Mobile phone-based voice safety services can expand your inspector base and increase jobsite safety.

Construction is a dangerous industry, and safety inspectors can’t be everywhere at once. If they have more than one project to monitor, they are not at any jobsite 100 percent of the time. And when they are onsite, they are only one set of eyes.

What if you could expand your “inspector base” by having your entire project team involved in reporting safety observations?

What if you could reduce the risk of accidents, serious injuries and deaths on your jobsites by giving everyone the ability to capture safety observations on the spot, report minor problems before they become serious and create a safer workplace by including all sets of eyes and ears in reporting safety observations?

Thanks to mobile technology, you can. By using the one tool that everyone has with them all of the time—the mobile phone—you can improve the efficiency and effectiveness of safety reports and reduce the likelihood of onsite accidents.

Improved Safety

Reporting safety observations on construction sites can be a challenge. Site personnel have to stop working to file these reports, and they may have to leave the site and go to the trailer to write a safety observation or incident report. This inconvenience can result in safety observations going unreported, which increases the risk of accidents.

Some companies are now using voice services for safety reporting. These tools are becoming a preferred way to report safety hazards and incidents, because voice services converge voice and data to make reporting more effective. Voice services also give crews the ability to quickly reach key people who need to be informed when an observation or incident occurs. These services allow everyone on the jobsite to participate, instead of limiting involvement to only the general contractor’s employees.

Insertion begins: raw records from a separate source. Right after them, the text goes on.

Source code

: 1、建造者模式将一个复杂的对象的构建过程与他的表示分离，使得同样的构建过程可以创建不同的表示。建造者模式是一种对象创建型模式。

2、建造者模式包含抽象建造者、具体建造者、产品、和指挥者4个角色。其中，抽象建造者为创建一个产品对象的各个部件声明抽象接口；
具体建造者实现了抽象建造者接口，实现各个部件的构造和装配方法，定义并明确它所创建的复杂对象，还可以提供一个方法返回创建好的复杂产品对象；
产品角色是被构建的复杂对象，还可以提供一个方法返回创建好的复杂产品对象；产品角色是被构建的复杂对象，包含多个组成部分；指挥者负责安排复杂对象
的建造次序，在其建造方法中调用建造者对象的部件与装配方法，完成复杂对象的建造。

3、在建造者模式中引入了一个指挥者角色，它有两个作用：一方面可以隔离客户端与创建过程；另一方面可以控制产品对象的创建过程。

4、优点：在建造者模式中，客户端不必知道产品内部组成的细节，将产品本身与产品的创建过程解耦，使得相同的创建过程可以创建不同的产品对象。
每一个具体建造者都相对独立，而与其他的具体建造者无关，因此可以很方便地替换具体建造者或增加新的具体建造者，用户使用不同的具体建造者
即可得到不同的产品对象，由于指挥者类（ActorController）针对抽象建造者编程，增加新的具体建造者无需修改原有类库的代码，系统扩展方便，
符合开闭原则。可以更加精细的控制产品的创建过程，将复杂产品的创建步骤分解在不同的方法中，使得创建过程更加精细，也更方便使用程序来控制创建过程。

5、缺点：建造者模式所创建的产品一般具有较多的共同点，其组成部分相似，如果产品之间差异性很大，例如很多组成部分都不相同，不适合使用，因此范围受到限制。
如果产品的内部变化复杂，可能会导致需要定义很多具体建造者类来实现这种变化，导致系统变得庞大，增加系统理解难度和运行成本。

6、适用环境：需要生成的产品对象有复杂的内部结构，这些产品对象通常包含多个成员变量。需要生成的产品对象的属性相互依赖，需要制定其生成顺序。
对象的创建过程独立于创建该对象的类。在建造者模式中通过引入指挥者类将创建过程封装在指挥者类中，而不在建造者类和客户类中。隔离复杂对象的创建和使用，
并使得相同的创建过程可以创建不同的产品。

Voice services offer the convenience of simply speaking a quick note into a phone, which then sends a message to the safety inspector or safety team who can address the hazard before it becomes an accident. When an incident occurs on the jobsite, a crew member can dial a designated phone number and leave a voice message with the essential information about the location and type of incident, which will then be transmitted to the safety inspector or other personnel who must be notified of safety hazards. This quick transmission of information allows safety personnel to respond immediately to the incident. Some services will also allow you to add pictures and video to your noted observation. The job-specific phone number can be posted on signs throughout the project. Crew members can also place this number on speed dial in their mobile phone.

An important reason to give everyone on the jobsite the ability to call in their safety observations is that those who report incidents can remain anonymous, removing any concern that a caller might be perceived as “telling on” another worker on the job.


Voice services also allow crew members to place multiple calls at once, so they can efficiently notify every individual who needs to know about the incident and recount all the same details at once. In other words, the voice message the incident reporter leaves is transmitted to multiple people simultaneously. This capability addresses the following issues:

  • When an incident occurs on a project, people get nervous and can lose sight of protocol.
  • Often, 10 or more people need to be notified of an incident.
  • The injured person may need immediate assistance.
  • The person who reports the incident needs to help the injured person, and one person cannot quickly make 10 separate phone calls.

A voice service can also send immediate information automatically (via text and/or email messages) to the person who reported the incident, providing site-specific instructions on how to deal with and document the incident. These messages are defined by the company and can include necessary forms and attachments. For example, the text or email might remind the incident reporter to document the following information:

  • Who was injured
  • What happened
  • When it happened
  • Where it happened
  • Why it happened
  • How it happened
  • Who witnessed the incident

In addition to the notifications mentioned above, voice services can send to those who report safety incidents a PDF that includes all notes and photos of any observations or incidents reported the day before.

Technology has become so advanced that, instead of relying only on the safety inspector, contractors can include their entire project team in safety reporting, expanding their “inspector base.”